ACTION ITEM >> Lines before the one containing "- @tanstack/react-query 5.83.0" are to be left out; that line and every line after it, through the last line below, are to be reproduced exactly.

EXTRACTED DATA >>
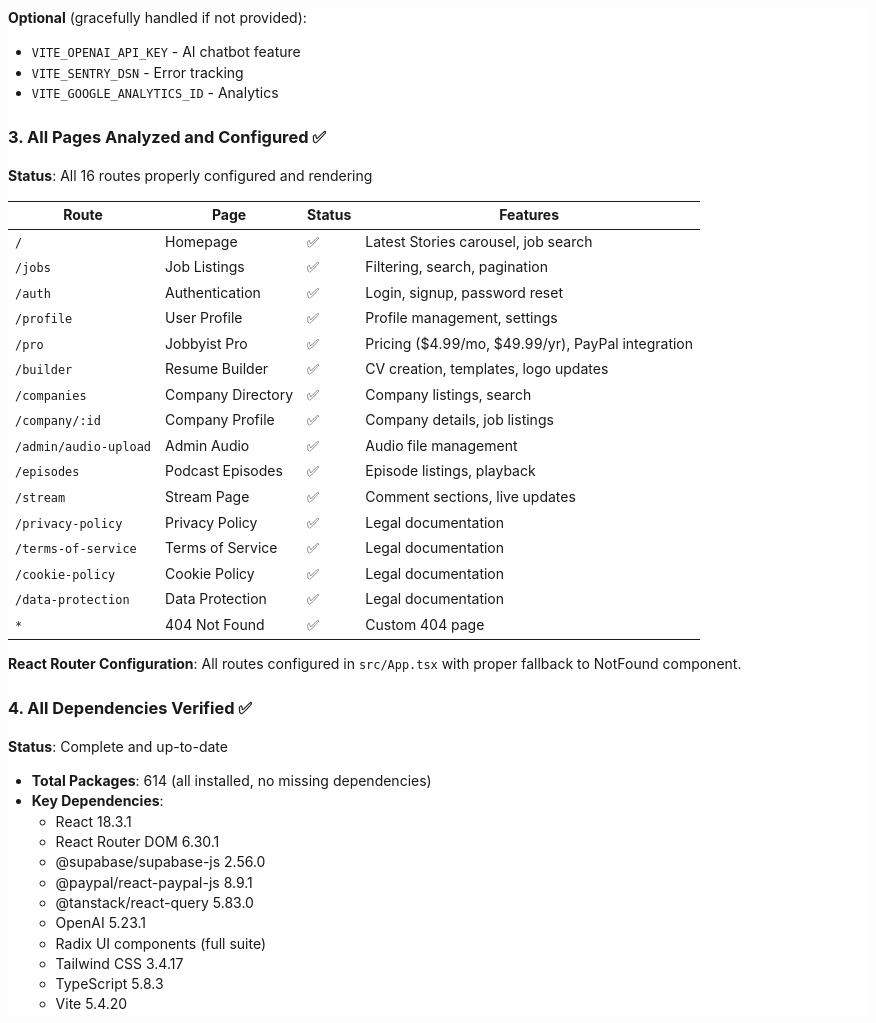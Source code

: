 **Optional** (gracefully handled if not provided):
- `VITE_OPENAI_API_KEY` - AI chatbot feature
- `VITE_SENTRY_DSN` - Error tracking
- `VITE_GOOGLE_ANALYTICS_ID` - Analytics

### 3. All Pages Analyzed and Configured ✅
**Status**: All 16 routes properly configured and rendering

| Route | Page | Status | Features |
|-------|------|--------|----------|
| `/` | Homepage | ✅ | Latest Stories carousel, job search |
| `/jobs` | Job Listings | ✅ | Filtering, search, pagination |
| `/auth` | Authentication | ✅ | Login, signup, password reset |
| `/profile` | User Profile | ✅ | Profile management, settings |
| `/pro` | Jobbyist Pro | ✅ | Pricing ($4.99/mo, $49.99/yr), PayPal integration |
| `/builder` | Resume Builder | ✅ | CV creation, templates, logo updates |
| `/companies` | Company Directory | ✅ | Company listings, search |
| `/company/:id` | Company Profile | ✅ | Company details, job listings |
| `/admin/audio-upload` | Admin Audio | ✅ | Audio file management |
| `/episodes` | Podcast Episodes | ✅ | Episode listings, playback |
| `/stream` | Stream Page | ✅ | Comment sections, live updates |
| `/privacy-policy` | Privacy Policy | ✅ | Legal documentation |
| `/terms-of-service` | Terms of Service | ✅ | Legal documentation |
| `/cookie-policy` | Cookie Policy | ✅ | Legal documentation |
| `/data-protection` | Data Protection | ✅ | Legal documentation |
| `*` | 404 Not Found | ✅ | Custom 404 page |

**React Router Configuration**: All routes configured in `src/App.tsx` with proper fallback to NotFound component.

### 4. All Dependencies Verified ✅
**Status**: Complete and up-to-date

- **Total Packages**: 614 (all installed, no missing dependencies)
- **Key Dependencies**:
  - React 18.3.1
  - React Router DOM 6.30.1
  - @supabase/supabase-js 2.56.0
  - @paypal/react-paypal-js 8.9.1
  - @tanstack/react-query 5.83.0
  - OpenAI 5.23.1
  - Radix UI components (full suite)
  - Tailwind CSS 3.4.17
  - TypeScript 5.8.3
  - Vite 5.4.20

REPLY TO THE EXERCISE >>
  - @tanstack/react-query 5.83.0
  - OpenAI 5.23.1
  - Radix UI components (full suite)
  - Tailwind CSS 3.4.17
  - TypeScript 5.8.3
  - Vite 5.4.20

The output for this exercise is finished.